◆ AVAILABLE DATA ◆
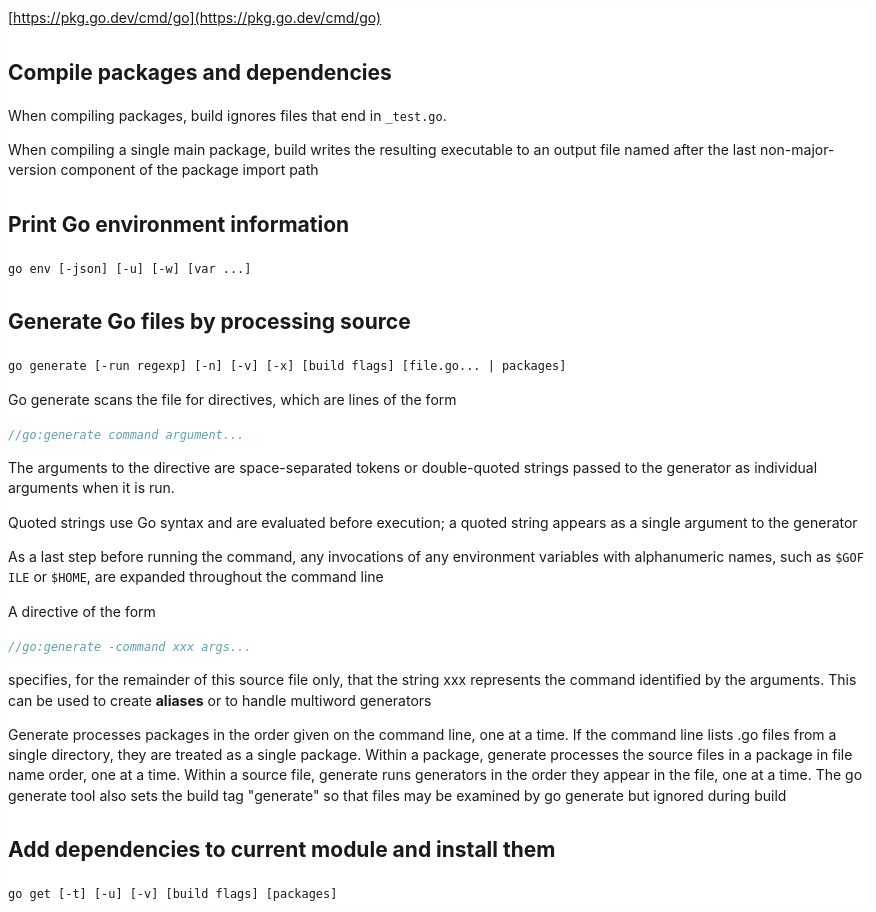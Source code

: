 
[https://pkg.go.dev/cmd/go](https://pkg.go.dev/cmd/go)

## Compile packages and dependencies

When compiling packages, build ignores files that end in `_test.go`.

When compiling a single main package, build writes the resulting executable to an output file named after the last non-major-version component of the package import path

## Print Go environment information

```shell
go env [-json] [-u] [-w] [var ...]
```

## Generate Go files by processing source

```shell
go generate [-run regexp] [-n] [-v] [-x] [build flags] [file.go... | packages]
```

Go generate scans the file for directives, which are lines of the form

```go
//go:generate command argument...
```

The arguments to the directive are space-separated tokens or double-quoted strings passed to the generator as individual arguments when it is run.

Quoted strings use Go syntax and are evaluated before execution; a quoted string appears as a single argument to the generator

As a last step before running the command, any invocations of any environment variables with alphanumeric names, such as `$GOFILE` or `$HOME`, are expanded throughout the command line

A directive of the form
```go
//go:generate -command xxx args...
```
specifies, for the remainder of this source file only, that the string xxx represents the command identified by the arguments. This can be used to create **aliases** or to handle multiword generators

Generate processes packages in the order given on the command line, one at a time. If the command line lists .go files from a single directory, they are treated as a single package. Within a package, generate processes the source files in a package in file name order, one at a time. Within a source file, generate runs generators in the order they appear in the file, one at a time. The go generate tool also sets the build tag "generate" so that files may be examined by go generate but ignored during build

## Add dependencies to current module and install them

```shell
go get [-t] [-u] [-v] [build flags] [packages]
```
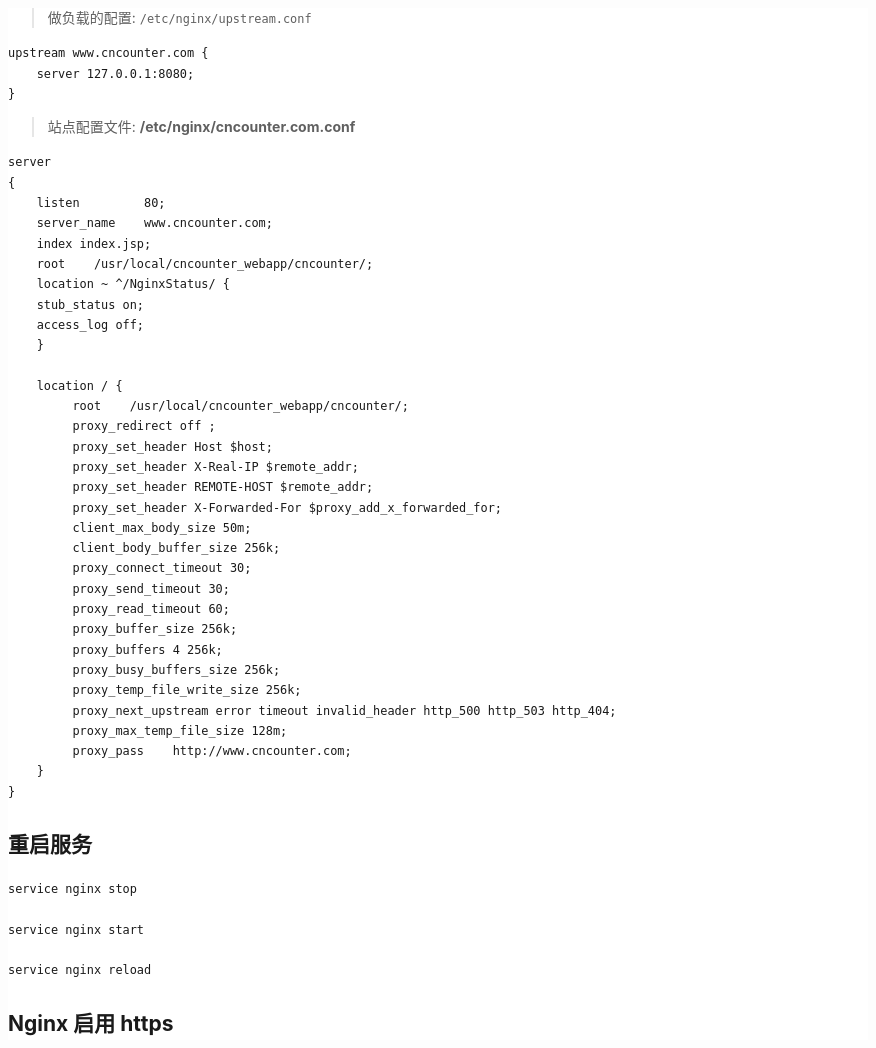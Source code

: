 
> 做负载的配置: `/etc/nginx/upstream.conf`

	upstream www.cncounter.com {
	    server 127.0.0.1:8080;
	}


> 站点配置文件: **/etc/nginx/cncounter.com.conf**


	server
	{
	    listen         80;
	    server_name    www.cncounter.com;
	    index index.jsp;
	    root    /usr/local/cncounter_webapp/cncounter/;
	    location ~ ^/NginxStatus/ {
		stub_status on;
		access_log off;
	    }
	
	    location / {
	         root    /usr/local/cncounter_webapp/cncounter/;
	         proxy_redirect off ;
	         proxy_set_header Host $host;
	         proxy_set_header X-Real-IP $remote_addr;
	         proxy_set_header REMOTE-HOST $remote_addr;
	         proxy_set_header X-Forwarded-For $proxy_add_x_forwarded_for;
	         client_max_body_size 50m;
	         client_body_buffer_size 256k;
	         proxy_connect_timeout 30;
	         proxy_send_timeout 30;
	         proxy_read_timeout 60;
	         proxy_buffer_size 256k;
	         proxy_buffers 4 256k;
	         proxy_busy_buffers_size 256k;
	         proxy_temp_file_write_size 256k;
	         proxy_next_upstream error timeout invalid_header http_500 http_503 http_404;
	         proxy_max_temp_file_size 128m;
	         proxy_pass    http://www.cncounter.com;
	    }
	}


## 重启服务

	service nginx stop
	
	service nginx start

	service nginx reload





## Nginx 启用 https
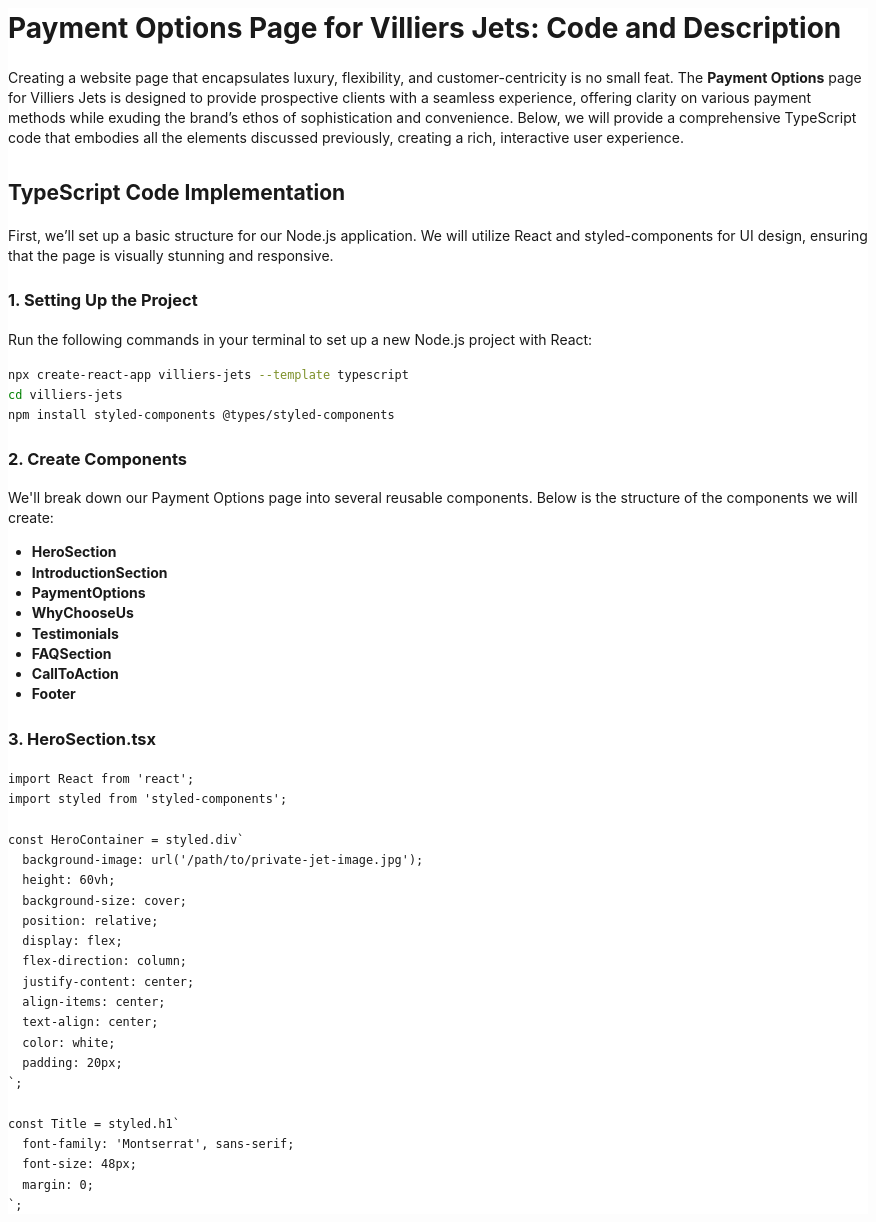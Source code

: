 # Payment Options Page for Villiers Jets: Code and Description

Creating a website page that encapsulates luxury, flexibility, and customer-centricity is no small feat. The **Payment Options** page for Villiers Jets is designed to provide prospective clients with a seamless experience, offering clarity on various payment methods while exuding the brand’s ethos of sophistication and convenience. Below, we will provide a comprehensive TypeScript code that embodies all the elements discussed previously, creating a rich, interactive user experience.

## TypeScript Code Implementation

First, we’ll set up a basic structure for our Node.js application. We will utilize React and styled-components for UI design, ensuring that the page is visually stunning and responsive.

### 1. Setting Up the Project

Run the following commands in your terminal to set up a new Node.js project with React:

```bash
npx create-react-app villiers-jets --template typescript
cd villiers-jets
npm install styled-components @types/styled-components
```

### 2. Create Components

We'll break down our Payment Options page into several reusable components. Below is the structure of the components we will create:

- **HeroSection**
- **IntroductionSection**
- **PaymentOptions**
- **WhyChooseUs**
- **Testimonials**
- **FAQSection**
- **CallToAction**
- **Footer**

### 3. HeroSection.tsx

```tsx
import React from 'react';
import styled from 'styled-components';

const HeroContainer = styled.div`
  background-image: url('/path/to/private-jet-image.jpg');
  height: 60vh;
  background-size: cover;
  position: relative;
  display: flex;
  flex-direction: column;
  justify-content: center;
  align-items: center;
  text-align: center;
  color: white;
  padding: 20px;
`;

const Title = styled.h1`
  font-family: 'Montserrat', sans-serif;
  font-size: 48px;
  margin: 0;
`;

```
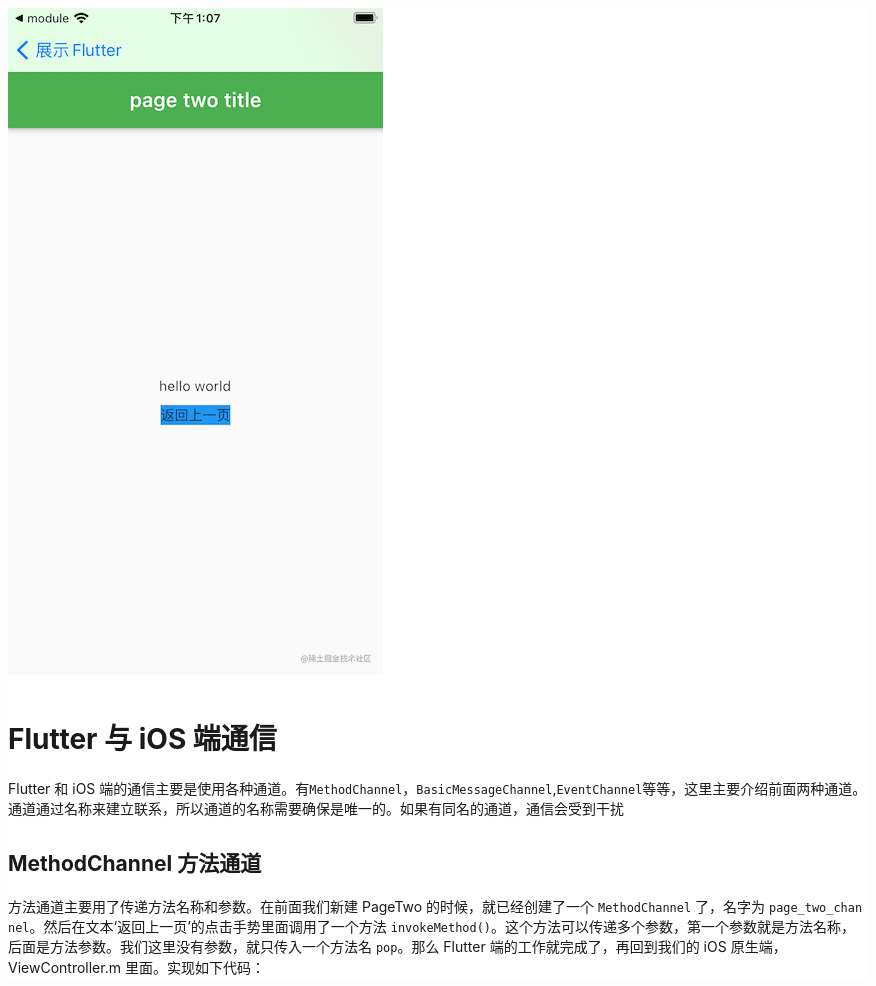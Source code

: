 <img src='8天让iOS开发者上手Flutter之八/a20cf2162ca24b3d816c8938d5d3d8c2~tplv-k3u1fbpfcp-watermark.png'>
</div>

# Flutter 与 iOS 端通信

Flutter 和 iOS 端的通信主要是使用各种通道。有`MethodChannel`，`BasicMessageChannel`,`EventChannel`等等，这里主要介绍前面两种通道。通道通过名称来建立联系，所以通道的名称需要确保是唯一的。如果有同名的通道，通信会受到干扰

## MethodChannel 方法通道

方法通道主要用了传递方法名称和参数。在前面我们新建 PageTwo 的时候，就已经创建了一个 `MethodChannel` 了，名字为 `page_two_channel`。然后在文本‘返回上一页’的点击手势里面调用了一个方法 `invokeMethod()`。这个方法可以传递多个参数，第一个参数就是方法名称，后面是方法参数。我们这里没有参数，就只传入一个方法名 `pop`。那么 Flutter 端的工作就完成了，再回到我们的 iOS 原生端，ViewController.m 里面。实现如下代码：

◆ WORK REQUEST ◆
Where does the word "styled" appear in the records above? Return every line that holds it.

◆ RESPONSE TO THE TASK ◆
First, we’ll set up a basic structure for our Node.js application. We will utilize React and styled-components for UI design, ensuring that the page is visually stunning and responsive.
npm install styled-components @types/styled-components
import styled from 'styled-components';
const HeroContainer = styled.div`
const Title = styled.h1`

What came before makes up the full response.